I've been experimenting around with emulators of keypress programmable calculators, some of which are the TI-95 and TI-59. For you people who don't know what keypress programming is, I made a nice article of what it is. Keypress Programming: What is it?

Keypress programming is the kind of programming used on old, vintage calculators like the TI-66 Galaxy.



Notice how there are some programming instructions - and they're all on seperate buttons (or using 2nd.)
The LRN button is for making a program. Each programming instruction is on a seperate "step". Every step has a number. Some calculators can only hold 112 or less steps. The reason it's called keypress programming is because to enter a command, all you had to do was press a key. Every key press is a step.
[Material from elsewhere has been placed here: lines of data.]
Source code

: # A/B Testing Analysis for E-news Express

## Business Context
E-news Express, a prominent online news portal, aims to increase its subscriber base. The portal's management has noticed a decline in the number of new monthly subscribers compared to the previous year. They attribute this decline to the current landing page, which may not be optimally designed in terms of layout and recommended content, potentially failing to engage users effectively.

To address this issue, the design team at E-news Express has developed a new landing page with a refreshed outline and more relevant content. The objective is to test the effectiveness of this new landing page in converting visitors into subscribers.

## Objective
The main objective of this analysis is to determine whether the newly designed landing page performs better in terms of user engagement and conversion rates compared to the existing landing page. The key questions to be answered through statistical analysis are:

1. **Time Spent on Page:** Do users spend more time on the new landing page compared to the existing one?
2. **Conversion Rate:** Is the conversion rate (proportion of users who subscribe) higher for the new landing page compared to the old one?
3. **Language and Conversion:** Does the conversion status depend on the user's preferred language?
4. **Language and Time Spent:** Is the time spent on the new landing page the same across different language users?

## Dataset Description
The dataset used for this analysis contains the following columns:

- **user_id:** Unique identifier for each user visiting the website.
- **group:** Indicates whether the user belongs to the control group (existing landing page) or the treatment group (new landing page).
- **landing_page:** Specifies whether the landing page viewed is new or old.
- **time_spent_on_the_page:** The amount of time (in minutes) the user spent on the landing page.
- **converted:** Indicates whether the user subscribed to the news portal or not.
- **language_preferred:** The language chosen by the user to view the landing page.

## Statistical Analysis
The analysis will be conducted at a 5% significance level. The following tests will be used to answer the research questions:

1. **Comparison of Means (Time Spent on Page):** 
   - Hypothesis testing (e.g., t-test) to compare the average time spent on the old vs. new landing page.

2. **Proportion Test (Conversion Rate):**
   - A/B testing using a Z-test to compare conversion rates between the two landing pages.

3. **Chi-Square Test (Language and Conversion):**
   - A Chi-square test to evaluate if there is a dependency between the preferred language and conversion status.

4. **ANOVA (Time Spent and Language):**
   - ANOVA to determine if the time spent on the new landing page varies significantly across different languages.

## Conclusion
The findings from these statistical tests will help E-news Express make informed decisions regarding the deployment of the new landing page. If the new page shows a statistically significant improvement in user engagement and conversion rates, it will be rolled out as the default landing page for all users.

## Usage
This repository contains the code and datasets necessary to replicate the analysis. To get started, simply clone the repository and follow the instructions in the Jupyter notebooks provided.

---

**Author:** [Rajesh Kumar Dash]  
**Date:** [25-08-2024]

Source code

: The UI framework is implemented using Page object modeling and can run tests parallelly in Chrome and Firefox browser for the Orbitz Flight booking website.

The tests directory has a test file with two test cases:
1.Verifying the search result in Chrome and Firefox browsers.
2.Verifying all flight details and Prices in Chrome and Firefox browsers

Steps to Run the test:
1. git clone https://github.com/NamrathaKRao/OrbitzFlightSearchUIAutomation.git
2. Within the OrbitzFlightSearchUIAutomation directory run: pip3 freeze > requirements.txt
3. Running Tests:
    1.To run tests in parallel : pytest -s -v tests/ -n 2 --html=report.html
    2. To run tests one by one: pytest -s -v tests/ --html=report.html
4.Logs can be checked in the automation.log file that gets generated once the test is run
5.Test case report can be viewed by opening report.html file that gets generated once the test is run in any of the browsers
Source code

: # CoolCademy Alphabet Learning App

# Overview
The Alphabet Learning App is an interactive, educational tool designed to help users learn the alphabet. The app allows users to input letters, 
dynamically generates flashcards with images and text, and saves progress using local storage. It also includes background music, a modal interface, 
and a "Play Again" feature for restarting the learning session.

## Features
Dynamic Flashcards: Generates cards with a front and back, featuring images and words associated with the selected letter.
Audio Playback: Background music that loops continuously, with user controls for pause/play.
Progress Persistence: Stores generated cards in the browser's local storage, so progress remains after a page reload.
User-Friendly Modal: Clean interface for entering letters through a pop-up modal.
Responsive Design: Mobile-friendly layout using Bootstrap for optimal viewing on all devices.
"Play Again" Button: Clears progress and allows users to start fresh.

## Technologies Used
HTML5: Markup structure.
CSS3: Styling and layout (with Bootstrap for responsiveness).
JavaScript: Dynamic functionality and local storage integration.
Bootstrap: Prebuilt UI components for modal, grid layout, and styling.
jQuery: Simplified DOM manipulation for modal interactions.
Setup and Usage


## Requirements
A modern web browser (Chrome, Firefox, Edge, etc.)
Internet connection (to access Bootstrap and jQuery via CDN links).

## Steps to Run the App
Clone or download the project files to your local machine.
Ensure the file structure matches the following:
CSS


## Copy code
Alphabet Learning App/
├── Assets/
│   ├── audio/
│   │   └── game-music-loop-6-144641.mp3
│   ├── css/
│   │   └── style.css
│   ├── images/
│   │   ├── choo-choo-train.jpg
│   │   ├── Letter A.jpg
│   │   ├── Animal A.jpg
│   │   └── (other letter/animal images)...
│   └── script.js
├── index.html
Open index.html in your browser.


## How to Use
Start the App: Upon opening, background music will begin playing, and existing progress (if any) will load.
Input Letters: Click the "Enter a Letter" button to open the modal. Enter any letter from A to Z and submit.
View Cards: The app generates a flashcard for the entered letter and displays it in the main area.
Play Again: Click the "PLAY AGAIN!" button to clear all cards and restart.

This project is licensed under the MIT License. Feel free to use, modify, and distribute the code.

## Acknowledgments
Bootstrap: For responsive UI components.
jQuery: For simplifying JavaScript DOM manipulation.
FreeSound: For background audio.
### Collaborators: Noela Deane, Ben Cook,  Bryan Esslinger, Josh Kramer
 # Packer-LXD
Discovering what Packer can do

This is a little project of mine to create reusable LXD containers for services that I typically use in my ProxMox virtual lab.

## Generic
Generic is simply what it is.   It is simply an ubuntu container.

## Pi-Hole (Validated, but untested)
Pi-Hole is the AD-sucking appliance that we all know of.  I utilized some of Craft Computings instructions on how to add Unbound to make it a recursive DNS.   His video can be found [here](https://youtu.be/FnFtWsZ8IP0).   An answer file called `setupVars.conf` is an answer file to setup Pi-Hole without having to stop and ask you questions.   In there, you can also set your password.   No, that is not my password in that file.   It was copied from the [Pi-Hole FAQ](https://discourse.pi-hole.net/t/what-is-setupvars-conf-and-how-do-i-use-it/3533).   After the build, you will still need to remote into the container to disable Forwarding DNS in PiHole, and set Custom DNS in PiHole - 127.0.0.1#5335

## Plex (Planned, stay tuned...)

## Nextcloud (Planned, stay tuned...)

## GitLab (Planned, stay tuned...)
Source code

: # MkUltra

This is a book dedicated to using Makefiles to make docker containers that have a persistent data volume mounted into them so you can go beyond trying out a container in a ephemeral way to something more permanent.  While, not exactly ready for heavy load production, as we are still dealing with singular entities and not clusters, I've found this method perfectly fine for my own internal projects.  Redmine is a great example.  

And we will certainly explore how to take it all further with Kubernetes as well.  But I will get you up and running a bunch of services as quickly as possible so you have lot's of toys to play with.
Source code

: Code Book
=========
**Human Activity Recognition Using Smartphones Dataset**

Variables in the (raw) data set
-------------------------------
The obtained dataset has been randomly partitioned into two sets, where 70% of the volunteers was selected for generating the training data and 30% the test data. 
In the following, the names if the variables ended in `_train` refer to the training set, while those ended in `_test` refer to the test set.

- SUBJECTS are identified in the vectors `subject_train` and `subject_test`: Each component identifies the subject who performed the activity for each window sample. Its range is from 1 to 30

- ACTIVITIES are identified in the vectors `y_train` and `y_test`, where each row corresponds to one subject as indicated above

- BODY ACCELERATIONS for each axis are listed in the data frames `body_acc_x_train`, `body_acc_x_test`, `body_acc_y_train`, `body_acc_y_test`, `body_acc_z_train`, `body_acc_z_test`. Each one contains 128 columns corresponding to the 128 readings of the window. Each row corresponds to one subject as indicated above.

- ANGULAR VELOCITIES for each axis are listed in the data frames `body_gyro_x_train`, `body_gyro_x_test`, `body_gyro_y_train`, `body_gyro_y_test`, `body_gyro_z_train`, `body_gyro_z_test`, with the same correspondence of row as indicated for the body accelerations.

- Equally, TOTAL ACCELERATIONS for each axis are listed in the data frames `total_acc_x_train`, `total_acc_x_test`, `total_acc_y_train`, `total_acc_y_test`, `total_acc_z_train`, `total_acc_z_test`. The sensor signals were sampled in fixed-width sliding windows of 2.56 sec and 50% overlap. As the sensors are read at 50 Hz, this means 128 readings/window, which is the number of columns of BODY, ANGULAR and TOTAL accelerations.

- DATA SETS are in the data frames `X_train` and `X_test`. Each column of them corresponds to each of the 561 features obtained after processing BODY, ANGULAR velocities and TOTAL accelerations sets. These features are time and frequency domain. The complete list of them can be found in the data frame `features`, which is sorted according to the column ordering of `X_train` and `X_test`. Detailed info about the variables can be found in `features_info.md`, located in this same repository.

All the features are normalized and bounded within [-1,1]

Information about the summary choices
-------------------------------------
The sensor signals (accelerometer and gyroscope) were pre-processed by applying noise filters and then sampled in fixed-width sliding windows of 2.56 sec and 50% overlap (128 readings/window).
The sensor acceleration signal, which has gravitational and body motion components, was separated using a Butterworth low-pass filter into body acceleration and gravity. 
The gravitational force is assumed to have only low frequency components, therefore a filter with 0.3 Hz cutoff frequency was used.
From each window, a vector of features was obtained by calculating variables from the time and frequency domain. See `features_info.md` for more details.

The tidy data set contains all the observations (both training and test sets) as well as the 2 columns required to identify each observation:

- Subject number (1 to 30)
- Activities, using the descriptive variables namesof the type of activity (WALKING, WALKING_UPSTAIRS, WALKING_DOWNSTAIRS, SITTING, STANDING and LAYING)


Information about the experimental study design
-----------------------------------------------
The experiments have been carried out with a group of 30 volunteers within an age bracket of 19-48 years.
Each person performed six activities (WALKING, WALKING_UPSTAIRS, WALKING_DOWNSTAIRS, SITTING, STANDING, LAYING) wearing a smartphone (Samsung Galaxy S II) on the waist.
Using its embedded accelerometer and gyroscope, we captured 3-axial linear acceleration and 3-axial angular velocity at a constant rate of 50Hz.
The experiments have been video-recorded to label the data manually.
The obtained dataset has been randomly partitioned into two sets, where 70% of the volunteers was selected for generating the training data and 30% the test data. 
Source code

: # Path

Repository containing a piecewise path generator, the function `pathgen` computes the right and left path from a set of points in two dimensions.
For example, a program to multiply a number by 2 would be 3 steps long, meaning 3 keypresses long. You would press [*] to multiply, [2], and [=] to return the value. Now, the R/S and RST commands are crucial too. They stop/start the program, and reset the step counter to 0.[/quote]

Hopefully that helped. Well, I'm making a keypress programmer in TI-Basic. So far, I have added buttons 0 through 8 (it takes a long time to add in the code to detect the button and do whatever it's supposed to do). Your programs are stored in L1, and can be up to 100 steps long (just like the old keypress programmable calcs). I'll try my best to simulate the keypress programming of the TI-59 calculator. I'll also add in a parser which will run the program stored in L1. Soon, I should have a good enough program for screenshots, source, and downloads.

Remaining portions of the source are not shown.